*To do:* Lines that contain the string "const" are the ones to list; copy all of them from the records.

*Data shown:*
*** Block opens ***

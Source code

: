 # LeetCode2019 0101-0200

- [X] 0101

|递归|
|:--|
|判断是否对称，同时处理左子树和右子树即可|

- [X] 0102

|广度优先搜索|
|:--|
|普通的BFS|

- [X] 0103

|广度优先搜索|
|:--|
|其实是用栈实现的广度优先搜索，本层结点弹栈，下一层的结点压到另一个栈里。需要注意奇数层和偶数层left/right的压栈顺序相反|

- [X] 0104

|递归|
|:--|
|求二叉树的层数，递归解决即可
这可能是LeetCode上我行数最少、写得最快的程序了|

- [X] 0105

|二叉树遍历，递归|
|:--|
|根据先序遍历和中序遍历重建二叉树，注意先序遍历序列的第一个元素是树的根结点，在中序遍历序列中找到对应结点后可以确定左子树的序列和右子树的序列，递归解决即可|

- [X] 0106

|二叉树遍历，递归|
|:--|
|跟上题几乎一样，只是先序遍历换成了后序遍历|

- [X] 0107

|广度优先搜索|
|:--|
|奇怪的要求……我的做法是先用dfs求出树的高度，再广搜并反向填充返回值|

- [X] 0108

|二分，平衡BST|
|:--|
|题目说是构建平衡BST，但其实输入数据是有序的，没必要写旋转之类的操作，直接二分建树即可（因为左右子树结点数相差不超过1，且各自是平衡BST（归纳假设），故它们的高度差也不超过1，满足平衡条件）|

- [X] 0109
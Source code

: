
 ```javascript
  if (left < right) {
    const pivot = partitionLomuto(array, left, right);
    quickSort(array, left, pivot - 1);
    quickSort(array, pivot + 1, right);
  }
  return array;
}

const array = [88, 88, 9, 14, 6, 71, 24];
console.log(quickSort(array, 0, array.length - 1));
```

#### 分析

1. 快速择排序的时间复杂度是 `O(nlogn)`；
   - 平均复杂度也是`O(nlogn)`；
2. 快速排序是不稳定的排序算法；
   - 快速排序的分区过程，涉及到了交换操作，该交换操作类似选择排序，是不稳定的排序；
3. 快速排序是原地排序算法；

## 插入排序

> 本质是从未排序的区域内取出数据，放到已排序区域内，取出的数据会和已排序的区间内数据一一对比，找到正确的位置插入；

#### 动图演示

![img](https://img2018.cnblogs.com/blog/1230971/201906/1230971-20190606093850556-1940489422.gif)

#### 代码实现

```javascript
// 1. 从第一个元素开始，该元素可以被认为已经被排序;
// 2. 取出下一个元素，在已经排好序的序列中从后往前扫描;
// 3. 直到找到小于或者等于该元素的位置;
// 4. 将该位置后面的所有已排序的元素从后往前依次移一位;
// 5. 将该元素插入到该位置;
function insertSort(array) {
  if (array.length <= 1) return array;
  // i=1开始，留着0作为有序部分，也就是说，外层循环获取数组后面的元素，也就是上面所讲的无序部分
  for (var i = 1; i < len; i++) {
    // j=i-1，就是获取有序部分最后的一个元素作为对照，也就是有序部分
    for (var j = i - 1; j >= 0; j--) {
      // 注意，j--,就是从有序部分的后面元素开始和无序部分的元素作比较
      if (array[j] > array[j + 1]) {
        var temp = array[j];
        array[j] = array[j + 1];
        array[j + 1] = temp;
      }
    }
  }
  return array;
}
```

*** Block closes ***

*Result of the exercise:*
    const pivot = partitionLomuto(array, left, right);
const array = [88, 88, 9, 14, 6, 71, 24];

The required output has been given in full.